Possibly. But I'm guessing that requires written qualifications rather
than just experience. I don't know though...
>> Well, this is it. The call handling target *was* 500 seconds per call.
>> It should be self-evident that this is completely impossible.
>
> Not at all.
Do you have any idea how many things "must" happen during a call? You
"must" read the standard greeting, you "must" ask a set of questions to
determine that you're speaking to somebody authorised to discuss the
account, you "must" formally appologise for loss of service, you "must"
explain to the customer how to check their own equipment, you "must"
warn the customer that if an engineer is sent, there may be charges
applied (and explain the whole price structure), you "must" conclude the
call be summarising the actions that will be carried out, you "must" get
the customer to verbally agree to your summary, etc. There are huge long
lists of stuff you "must" do - all in 500 seconds? I don't think so.

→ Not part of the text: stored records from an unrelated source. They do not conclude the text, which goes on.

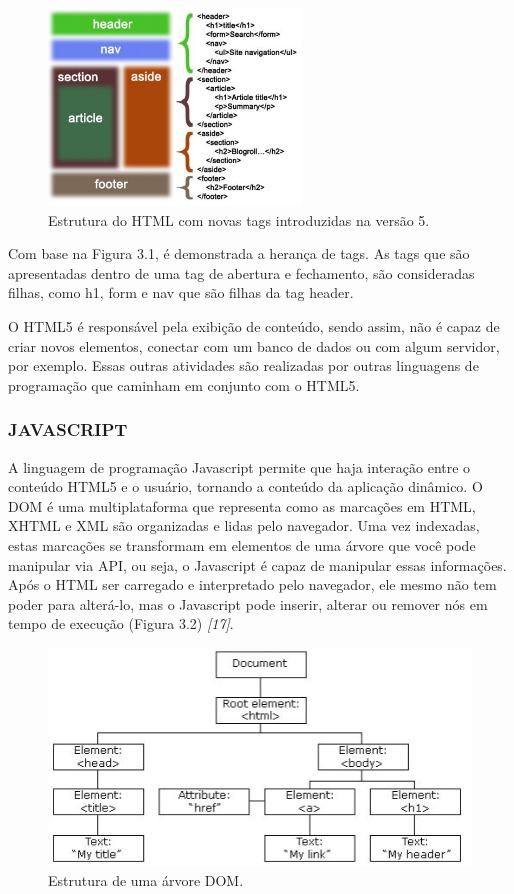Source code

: \documentclass[
  12pt,				%
  openany,
  oneside,
  a4paper,			%
  english,			%
  brazil
]{article}
\numberwithin{figure}{section}
\numberwithin{table}{section}
\begin{document}
\begin{figure}[!h]
\centering
\includegraphics[width=0.6\textwidth]{figura31}
\caption{Estrutura do HTML com novas tags introduzidas na versão 5.}
\end{figure}

Com base na Figura 3.1, é demonstrada a herança de tags. As tags que são apresentadas dentro de uma tag de abertura e fechamento, são consideradas filhas, como h1, form e nav que são filhas da tag header.

O HTML5 é responsável pela exibição de conteúdo, sendo assim, não é capaz de criar novos elementos, conectar com um banco de dados ou com algum servidor, por exemplo. Essas outras atividades são realizadas por outras linguagens de programação que caminham em conjunto com o HTML5.



\subsubsection{JAVASCRIPT}


A linguagem de programação Javascript permite que haja interação entre o conteúdo HTML5 e o usuário, tornando a conteúdo da aplicação dinâmico. O DOM é uma multiplataforma que representa como as marcações em HTML, XHTML e XML são organizadas e lidas pelo navegador. Uma vez indexadas, estas marcações se transformam em elementos de uma árvore que você pode manipular via API, ou seja, o Javascript é capaz de manipular essas informações. Após o HTML ser carregado e interpretado pelo navegador, ele mesmo não tem poder para alterá-lo, mas o Javascript pode inserir, alterar ou remover nós em tempo de execução (Figura 3.2) \textit{[17]}.

\begin{figure}[!h]
\centering
\includegraphics[width=1\textwidth]{figura32}
\caption{Estrutura de uma árvore DOM.}
\end{figure}
\end{document}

>> - If somebody calls you and spends 25 minutes screaming at you about
>> how **** your company is before they will even tell you what they're
>> calling about, you cannot complete the call in 500 seconds. [Yes, this
>> is apparently a *daily* occurrance. Some people apparently think
>> they're important or something.]
>
> I really can't imagine why she cares, other than it takes too long. I
> can't imagine how that could bother you emotionally, to have some loonie
> ranting about the company you work for.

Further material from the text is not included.